• [Work order]: Each line of the entries that mentions the string "dalgayı" needs to be reported.

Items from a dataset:
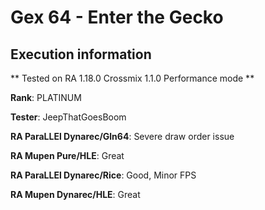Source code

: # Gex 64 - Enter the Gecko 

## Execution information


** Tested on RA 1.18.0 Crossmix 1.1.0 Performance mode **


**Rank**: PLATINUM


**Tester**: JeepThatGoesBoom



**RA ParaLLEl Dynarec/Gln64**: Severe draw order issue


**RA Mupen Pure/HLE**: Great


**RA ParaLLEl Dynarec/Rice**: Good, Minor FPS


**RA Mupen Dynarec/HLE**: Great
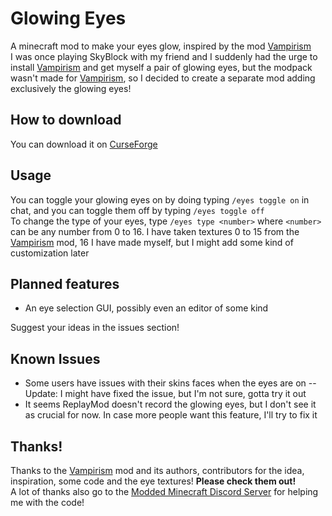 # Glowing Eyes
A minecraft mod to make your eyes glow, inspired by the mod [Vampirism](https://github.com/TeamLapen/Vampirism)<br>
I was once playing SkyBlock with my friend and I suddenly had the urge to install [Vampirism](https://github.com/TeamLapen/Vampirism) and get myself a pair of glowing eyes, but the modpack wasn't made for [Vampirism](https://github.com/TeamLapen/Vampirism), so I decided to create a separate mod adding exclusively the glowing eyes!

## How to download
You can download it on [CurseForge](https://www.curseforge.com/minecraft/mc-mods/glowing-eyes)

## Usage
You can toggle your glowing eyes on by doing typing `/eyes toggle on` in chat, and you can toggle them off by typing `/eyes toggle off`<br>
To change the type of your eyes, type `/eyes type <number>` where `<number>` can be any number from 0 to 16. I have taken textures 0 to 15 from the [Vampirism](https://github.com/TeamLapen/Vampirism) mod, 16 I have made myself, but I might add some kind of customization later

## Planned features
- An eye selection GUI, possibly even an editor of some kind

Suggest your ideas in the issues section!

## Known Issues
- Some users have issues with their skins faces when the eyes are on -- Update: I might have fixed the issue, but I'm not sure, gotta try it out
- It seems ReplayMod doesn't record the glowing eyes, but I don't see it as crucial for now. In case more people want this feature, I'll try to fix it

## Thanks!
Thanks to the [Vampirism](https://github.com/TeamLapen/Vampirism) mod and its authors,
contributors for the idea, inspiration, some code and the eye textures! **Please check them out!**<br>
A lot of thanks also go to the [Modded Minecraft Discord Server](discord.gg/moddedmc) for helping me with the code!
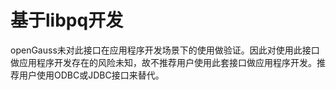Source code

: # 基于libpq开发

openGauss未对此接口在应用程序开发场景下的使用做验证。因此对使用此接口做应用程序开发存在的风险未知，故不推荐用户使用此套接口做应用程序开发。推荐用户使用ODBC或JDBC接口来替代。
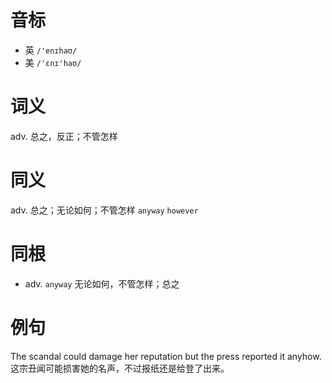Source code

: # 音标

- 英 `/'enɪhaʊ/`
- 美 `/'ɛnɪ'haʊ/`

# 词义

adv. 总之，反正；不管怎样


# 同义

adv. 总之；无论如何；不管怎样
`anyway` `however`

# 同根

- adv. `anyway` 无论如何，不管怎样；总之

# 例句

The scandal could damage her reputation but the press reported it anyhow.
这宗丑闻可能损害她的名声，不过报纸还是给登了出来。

* * *

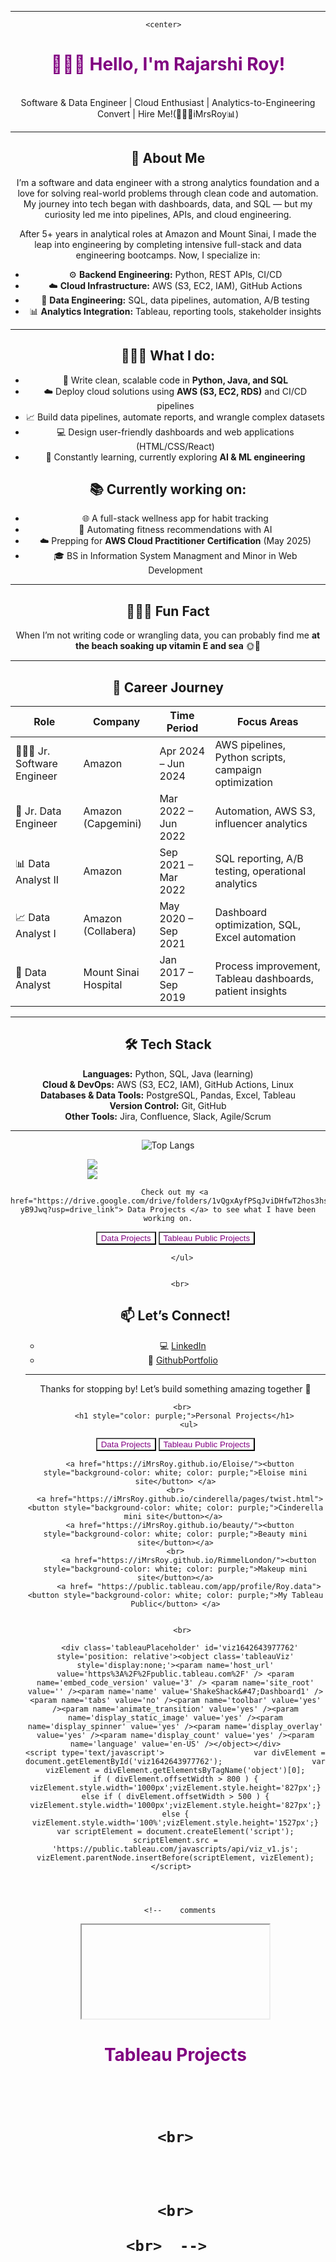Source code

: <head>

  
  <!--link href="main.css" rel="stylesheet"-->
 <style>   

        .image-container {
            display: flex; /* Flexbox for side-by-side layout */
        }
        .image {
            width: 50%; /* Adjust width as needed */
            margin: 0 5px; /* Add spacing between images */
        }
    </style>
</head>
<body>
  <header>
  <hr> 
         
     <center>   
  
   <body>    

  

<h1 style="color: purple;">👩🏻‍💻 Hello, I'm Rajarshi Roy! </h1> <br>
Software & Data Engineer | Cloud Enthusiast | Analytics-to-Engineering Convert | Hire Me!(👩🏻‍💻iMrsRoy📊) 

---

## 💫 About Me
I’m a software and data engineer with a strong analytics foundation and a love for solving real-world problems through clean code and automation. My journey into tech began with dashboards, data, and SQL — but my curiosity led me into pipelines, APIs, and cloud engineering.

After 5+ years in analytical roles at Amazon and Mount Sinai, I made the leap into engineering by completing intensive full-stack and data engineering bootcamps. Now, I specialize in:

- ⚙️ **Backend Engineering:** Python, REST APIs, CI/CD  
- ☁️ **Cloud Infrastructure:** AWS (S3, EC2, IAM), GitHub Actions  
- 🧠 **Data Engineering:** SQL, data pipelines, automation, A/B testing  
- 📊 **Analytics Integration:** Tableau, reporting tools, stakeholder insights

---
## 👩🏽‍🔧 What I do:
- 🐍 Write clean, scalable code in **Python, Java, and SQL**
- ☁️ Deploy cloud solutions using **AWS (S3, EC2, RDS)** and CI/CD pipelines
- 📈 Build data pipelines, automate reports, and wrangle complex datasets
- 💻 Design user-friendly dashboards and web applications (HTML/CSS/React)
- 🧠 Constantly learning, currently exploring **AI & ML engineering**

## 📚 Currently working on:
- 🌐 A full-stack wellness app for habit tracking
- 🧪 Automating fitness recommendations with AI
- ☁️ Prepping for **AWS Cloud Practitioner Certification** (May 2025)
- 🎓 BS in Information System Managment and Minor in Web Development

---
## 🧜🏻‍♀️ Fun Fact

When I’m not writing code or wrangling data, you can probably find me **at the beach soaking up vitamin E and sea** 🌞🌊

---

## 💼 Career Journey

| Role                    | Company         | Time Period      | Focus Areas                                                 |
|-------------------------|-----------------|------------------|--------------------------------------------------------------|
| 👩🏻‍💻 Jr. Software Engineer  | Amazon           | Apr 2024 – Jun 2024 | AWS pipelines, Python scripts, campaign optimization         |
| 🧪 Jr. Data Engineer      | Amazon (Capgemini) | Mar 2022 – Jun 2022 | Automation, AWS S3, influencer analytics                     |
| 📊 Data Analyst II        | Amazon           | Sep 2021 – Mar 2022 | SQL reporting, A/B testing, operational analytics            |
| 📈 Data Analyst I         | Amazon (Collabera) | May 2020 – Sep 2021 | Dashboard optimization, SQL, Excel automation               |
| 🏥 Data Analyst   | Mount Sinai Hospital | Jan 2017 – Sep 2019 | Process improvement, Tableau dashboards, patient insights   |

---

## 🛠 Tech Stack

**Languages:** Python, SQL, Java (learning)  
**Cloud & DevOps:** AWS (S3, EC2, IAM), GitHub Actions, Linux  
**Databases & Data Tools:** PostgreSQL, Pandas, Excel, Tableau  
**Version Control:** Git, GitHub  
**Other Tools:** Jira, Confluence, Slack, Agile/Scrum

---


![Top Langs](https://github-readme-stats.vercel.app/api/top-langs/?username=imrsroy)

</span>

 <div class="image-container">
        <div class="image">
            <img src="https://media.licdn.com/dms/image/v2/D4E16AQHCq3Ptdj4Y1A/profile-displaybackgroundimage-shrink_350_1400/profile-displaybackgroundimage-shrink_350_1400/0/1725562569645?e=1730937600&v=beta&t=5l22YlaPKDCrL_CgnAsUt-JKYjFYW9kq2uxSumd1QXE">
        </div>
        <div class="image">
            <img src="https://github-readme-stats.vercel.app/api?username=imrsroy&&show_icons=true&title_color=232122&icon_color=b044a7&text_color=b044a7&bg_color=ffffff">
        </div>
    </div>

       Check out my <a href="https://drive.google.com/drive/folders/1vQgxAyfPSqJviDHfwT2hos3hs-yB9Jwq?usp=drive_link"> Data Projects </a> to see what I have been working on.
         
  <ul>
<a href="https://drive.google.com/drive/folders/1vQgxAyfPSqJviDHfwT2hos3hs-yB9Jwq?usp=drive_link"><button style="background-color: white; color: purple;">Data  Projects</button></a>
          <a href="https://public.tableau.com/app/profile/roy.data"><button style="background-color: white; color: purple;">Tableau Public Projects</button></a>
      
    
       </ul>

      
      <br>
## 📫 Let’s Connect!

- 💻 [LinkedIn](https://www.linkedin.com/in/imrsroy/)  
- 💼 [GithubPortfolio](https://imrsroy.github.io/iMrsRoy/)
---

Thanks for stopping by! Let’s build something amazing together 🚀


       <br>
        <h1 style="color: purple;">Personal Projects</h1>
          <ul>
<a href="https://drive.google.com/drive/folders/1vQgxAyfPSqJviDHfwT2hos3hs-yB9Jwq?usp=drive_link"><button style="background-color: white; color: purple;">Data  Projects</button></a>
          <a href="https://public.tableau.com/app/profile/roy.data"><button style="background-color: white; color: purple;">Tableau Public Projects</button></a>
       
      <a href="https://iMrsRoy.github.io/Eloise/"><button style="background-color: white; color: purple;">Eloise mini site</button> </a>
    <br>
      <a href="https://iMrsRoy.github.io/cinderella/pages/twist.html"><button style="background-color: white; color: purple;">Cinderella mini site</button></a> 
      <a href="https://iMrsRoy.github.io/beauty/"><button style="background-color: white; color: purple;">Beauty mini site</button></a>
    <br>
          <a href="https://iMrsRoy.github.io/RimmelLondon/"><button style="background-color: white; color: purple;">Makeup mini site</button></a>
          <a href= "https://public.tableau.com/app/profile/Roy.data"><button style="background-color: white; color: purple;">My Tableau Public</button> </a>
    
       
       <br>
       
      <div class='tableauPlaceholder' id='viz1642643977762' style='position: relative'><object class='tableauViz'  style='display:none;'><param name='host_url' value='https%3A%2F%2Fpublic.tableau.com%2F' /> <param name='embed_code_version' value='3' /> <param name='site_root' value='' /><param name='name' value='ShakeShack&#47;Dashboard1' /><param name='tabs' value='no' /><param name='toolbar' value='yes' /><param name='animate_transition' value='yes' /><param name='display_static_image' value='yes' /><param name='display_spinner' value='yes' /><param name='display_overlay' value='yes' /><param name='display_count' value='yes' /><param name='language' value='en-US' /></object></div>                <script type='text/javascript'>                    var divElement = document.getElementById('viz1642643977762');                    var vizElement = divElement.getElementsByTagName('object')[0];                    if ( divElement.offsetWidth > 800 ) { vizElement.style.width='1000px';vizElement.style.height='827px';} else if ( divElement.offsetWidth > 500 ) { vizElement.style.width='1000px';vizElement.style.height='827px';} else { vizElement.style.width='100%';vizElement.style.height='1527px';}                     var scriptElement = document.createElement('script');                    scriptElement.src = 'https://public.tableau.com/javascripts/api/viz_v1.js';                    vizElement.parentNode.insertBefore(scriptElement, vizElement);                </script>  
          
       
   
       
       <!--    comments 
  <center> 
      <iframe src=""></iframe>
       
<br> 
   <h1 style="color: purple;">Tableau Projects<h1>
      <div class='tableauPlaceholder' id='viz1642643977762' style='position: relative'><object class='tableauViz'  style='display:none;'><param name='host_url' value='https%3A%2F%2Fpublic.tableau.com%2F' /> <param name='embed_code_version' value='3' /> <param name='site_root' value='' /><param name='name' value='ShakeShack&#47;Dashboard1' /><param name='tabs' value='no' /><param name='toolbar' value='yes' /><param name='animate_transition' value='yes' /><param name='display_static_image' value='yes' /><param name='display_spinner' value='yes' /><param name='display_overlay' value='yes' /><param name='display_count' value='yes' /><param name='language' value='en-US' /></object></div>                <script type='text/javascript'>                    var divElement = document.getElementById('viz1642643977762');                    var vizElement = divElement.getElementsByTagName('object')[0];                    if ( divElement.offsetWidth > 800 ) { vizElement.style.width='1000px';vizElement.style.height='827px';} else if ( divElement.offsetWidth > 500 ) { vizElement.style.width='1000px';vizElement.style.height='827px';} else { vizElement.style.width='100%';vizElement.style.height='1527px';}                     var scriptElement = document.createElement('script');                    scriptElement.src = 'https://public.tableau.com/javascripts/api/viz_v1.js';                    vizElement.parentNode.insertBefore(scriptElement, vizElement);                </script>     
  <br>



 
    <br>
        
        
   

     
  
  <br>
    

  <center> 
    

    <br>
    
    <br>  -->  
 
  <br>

==

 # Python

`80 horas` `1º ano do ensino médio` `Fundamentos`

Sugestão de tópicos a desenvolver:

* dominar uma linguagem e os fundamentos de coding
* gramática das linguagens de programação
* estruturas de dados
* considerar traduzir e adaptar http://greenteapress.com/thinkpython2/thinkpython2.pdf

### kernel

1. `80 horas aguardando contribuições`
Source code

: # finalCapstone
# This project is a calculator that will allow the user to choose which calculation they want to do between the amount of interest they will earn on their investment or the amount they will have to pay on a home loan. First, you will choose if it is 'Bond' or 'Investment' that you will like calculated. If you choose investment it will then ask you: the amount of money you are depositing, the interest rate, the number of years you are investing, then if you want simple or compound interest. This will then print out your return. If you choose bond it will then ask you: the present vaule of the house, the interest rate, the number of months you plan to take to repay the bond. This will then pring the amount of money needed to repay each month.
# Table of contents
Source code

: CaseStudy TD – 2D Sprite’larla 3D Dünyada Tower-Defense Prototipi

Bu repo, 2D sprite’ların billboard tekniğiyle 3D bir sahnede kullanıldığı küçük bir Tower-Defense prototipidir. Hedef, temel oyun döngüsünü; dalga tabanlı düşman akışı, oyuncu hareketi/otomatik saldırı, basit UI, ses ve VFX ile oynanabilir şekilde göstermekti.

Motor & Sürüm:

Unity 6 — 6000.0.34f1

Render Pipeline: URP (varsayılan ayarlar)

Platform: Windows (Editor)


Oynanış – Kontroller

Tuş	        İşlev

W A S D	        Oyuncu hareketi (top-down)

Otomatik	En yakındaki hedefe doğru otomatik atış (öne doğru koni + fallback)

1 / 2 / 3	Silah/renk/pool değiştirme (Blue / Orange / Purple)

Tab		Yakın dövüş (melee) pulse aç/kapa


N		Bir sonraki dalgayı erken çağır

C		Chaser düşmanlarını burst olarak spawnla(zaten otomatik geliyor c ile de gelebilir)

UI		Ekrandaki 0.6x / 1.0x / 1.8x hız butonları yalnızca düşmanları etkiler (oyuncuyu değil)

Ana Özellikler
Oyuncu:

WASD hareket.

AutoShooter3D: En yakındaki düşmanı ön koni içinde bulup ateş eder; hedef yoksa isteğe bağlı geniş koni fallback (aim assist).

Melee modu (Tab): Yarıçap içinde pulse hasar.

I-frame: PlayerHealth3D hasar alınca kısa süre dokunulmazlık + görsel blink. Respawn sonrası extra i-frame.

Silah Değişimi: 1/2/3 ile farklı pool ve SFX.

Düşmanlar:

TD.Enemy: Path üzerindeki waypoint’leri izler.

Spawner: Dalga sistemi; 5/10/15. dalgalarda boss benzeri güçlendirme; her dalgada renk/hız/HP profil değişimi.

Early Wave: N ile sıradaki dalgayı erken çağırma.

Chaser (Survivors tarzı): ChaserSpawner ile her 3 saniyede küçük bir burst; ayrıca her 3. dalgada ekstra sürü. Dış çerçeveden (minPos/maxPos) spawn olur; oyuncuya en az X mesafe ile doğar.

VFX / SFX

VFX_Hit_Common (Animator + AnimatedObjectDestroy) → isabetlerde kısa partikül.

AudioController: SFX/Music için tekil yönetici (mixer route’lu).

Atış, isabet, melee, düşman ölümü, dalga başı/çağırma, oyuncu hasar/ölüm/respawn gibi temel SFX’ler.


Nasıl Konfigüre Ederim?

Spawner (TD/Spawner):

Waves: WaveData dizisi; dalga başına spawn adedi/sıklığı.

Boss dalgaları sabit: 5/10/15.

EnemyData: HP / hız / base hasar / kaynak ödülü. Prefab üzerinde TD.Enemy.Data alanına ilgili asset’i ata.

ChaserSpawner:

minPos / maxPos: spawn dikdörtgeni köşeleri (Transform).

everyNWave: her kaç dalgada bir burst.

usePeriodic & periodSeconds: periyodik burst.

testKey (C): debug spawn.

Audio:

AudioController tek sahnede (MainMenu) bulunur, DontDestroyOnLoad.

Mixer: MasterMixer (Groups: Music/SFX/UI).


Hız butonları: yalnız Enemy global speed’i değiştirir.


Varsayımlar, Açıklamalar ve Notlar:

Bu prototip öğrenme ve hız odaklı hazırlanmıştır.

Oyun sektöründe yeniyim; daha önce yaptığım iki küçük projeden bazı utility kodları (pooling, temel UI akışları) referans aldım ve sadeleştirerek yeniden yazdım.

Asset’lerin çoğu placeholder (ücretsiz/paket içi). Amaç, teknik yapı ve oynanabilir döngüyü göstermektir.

• [Task solution]:
N		Bir sonraki dalgayı erken çağır
Early Wave: N ile sıradaki dalgayı erken çağırma.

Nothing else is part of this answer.